The 27-year-old McCammond was seen as a rising star who covered Biden’s presidential campaign last year for Axios. In 2019, the National Association of Black Journalists named her emerging journalist of the year.

But shortly after Conde Nast announced her hire to helm its flagship teen magazine, deleted tweets from her days at the University of Chicago a decade ago resurfaced. Last weekend, Over 20 Teen Vogue staffers circulate a letter to Conde Nast chief content officer Anna Wintour and CEO Roger Lynch registering their dismay.

“My past tweets have overshadowed the work I’ve done to highlight the people and issues that I care about–issues that Teen Vogue has worked tirelessly to share with the world–and so Conde Nast and I have decided to part ways,” McCammond said in a Thursday statement that confirmed her resignation.

Among the tweets, she said after returning from a party as a 17-year-old college freshman that she was Googling to find out how to avoid waking up with “Asian eyes.” In another, she complained about a “stupid Asian” teachers assistant who had only given her a 2 out of 10 on a chemistry quiz. And in another she complained about being beaten out by an Asian student.

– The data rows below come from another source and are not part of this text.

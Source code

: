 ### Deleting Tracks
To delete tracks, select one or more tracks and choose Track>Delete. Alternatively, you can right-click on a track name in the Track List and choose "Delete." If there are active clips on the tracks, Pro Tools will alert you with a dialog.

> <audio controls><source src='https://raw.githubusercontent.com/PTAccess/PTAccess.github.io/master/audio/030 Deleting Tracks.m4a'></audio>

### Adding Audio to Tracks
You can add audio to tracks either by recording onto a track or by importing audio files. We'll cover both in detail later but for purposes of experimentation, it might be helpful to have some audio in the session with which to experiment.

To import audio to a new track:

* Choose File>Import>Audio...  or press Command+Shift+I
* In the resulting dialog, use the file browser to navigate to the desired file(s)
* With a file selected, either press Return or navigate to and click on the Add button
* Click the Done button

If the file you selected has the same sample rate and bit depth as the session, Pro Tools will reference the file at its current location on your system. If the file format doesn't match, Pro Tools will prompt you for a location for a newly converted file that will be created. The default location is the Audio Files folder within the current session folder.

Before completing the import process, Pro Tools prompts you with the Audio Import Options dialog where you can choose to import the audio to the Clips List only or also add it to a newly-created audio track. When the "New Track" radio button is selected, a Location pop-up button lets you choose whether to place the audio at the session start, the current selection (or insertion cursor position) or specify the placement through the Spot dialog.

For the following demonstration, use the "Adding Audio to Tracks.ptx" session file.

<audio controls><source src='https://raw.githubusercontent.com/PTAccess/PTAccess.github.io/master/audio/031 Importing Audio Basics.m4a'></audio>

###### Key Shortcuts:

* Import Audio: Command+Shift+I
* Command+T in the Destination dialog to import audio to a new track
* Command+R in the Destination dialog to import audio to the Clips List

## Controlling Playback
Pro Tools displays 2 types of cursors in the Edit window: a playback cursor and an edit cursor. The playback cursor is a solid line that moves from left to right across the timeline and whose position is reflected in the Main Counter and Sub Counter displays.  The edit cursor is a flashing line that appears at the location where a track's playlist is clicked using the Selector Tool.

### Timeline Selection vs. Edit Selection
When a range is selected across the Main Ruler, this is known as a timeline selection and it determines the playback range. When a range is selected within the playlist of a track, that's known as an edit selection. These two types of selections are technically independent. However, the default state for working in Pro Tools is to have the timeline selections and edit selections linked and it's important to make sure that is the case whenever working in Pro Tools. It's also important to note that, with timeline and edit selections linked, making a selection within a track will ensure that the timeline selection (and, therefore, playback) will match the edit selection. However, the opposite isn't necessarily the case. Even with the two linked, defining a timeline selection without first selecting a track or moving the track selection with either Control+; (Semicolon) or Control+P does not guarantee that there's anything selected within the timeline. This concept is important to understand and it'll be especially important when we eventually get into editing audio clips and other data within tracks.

McCammond, who had apologized when she deleted the offensive tweets in 2019, issued longer apologies to the staff last week in a bid to calm the charged political climate surrounding anti-Asian bias.

Nevertheless, the Asian American Journalist Association called on Conde Nast to rescind her job offer. This week, the spa killings in Georgia in which eight women were murdered including six Asian women kept the topic of anti-Asian violence at the top of the news cycle.

“One in ten of us at Condé Nast in the U.S identify as Asian and, as a company, we stand in solidarity with Asian communities around the globe,” Lynch told staffers in a Wednesday memo. “We reject hate, racism, injustice, bullying and violence of any kind.”

In her tweet announcing her withdrawal, she again apologized. “I should not have tweeted what I did and I have taken full responsibility for that. I look at my work and growth in the years since, and have redoubled my commitment to growing in the years to come as both a person and as a professional.”